*What you will do*:
Report every line of the records that includes the word "camera".

(Dataset items)
────────

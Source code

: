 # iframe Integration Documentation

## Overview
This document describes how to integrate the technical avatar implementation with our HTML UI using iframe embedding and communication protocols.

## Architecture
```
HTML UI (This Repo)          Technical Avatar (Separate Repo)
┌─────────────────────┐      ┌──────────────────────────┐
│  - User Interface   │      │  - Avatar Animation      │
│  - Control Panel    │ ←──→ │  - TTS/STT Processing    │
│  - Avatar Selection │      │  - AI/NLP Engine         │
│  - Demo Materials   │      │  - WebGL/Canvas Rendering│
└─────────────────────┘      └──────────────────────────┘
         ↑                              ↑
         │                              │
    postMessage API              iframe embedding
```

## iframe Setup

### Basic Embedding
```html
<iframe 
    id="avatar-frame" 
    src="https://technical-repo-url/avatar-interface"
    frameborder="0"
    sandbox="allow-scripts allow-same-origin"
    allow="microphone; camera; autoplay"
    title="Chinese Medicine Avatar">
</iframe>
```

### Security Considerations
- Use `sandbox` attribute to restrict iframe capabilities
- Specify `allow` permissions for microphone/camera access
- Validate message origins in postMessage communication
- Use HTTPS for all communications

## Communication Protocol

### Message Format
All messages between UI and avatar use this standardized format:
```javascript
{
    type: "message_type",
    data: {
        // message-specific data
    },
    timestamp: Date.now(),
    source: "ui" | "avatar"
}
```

────────

*Output of the exercise*:
    allow="microphone; camera; autoplay"
- Specify `allow` permissions for microphone/camera access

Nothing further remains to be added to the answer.